## YOUR TASK
For each line below that includes the string "help", show the whole line.

Stored entries:

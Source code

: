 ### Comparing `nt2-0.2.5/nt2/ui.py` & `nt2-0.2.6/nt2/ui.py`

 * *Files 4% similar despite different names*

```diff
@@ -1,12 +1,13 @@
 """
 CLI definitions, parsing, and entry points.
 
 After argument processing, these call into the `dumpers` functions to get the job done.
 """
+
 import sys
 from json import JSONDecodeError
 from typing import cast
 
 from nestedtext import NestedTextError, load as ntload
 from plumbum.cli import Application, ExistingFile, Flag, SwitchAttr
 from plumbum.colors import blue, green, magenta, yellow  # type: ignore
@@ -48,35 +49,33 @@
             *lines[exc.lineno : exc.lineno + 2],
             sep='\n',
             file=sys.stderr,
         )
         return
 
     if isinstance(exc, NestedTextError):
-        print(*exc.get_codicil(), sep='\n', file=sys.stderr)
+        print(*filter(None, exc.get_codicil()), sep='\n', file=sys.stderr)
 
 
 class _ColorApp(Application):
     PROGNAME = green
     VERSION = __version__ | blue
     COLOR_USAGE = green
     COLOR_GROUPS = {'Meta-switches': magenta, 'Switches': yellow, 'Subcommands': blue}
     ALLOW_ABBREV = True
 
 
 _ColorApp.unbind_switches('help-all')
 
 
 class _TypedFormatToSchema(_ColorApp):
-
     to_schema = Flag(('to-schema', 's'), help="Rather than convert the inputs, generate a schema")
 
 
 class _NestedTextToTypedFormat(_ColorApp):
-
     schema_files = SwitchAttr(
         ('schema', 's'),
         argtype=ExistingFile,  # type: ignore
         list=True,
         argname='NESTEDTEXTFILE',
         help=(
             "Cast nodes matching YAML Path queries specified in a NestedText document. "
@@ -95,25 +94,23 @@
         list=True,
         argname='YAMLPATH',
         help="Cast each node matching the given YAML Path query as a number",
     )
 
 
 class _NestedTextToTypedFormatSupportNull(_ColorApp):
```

...

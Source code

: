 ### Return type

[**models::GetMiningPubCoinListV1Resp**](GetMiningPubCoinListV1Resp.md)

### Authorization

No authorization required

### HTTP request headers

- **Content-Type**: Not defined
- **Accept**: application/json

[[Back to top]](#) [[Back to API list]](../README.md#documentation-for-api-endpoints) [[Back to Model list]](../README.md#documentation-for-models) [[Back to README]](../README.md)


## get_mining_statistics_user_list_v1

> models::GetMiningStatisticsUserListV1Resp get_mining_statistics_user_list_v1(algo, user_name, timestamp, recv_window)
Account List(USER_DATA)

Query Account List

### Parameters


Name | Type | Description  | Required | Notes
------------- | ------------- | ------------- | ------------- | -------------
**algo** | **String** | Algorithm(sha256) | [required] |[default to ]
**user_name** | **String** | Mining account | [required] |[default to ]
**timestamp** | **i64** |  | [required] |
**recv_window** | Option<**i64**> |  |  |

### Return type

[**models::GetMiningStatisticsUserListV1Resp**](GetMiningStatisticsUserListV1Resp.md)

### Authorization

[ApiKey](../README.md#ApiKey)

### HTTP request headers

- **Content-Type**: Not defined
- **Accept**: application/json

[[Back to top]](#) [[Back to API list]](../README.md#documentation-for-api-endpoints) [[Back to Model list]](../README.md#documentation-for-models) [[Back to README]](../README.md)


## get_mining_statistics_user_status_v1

## RESPONSE TO THE EXERCISE
 _ColorApp.unbind_switches('help-all')
     to_schema = Flag(('to-schema', 's'), help="Rather than convert the inputs, generate a schema")
         help=(
         help="Cast each node matching the given YAML Path query as a number",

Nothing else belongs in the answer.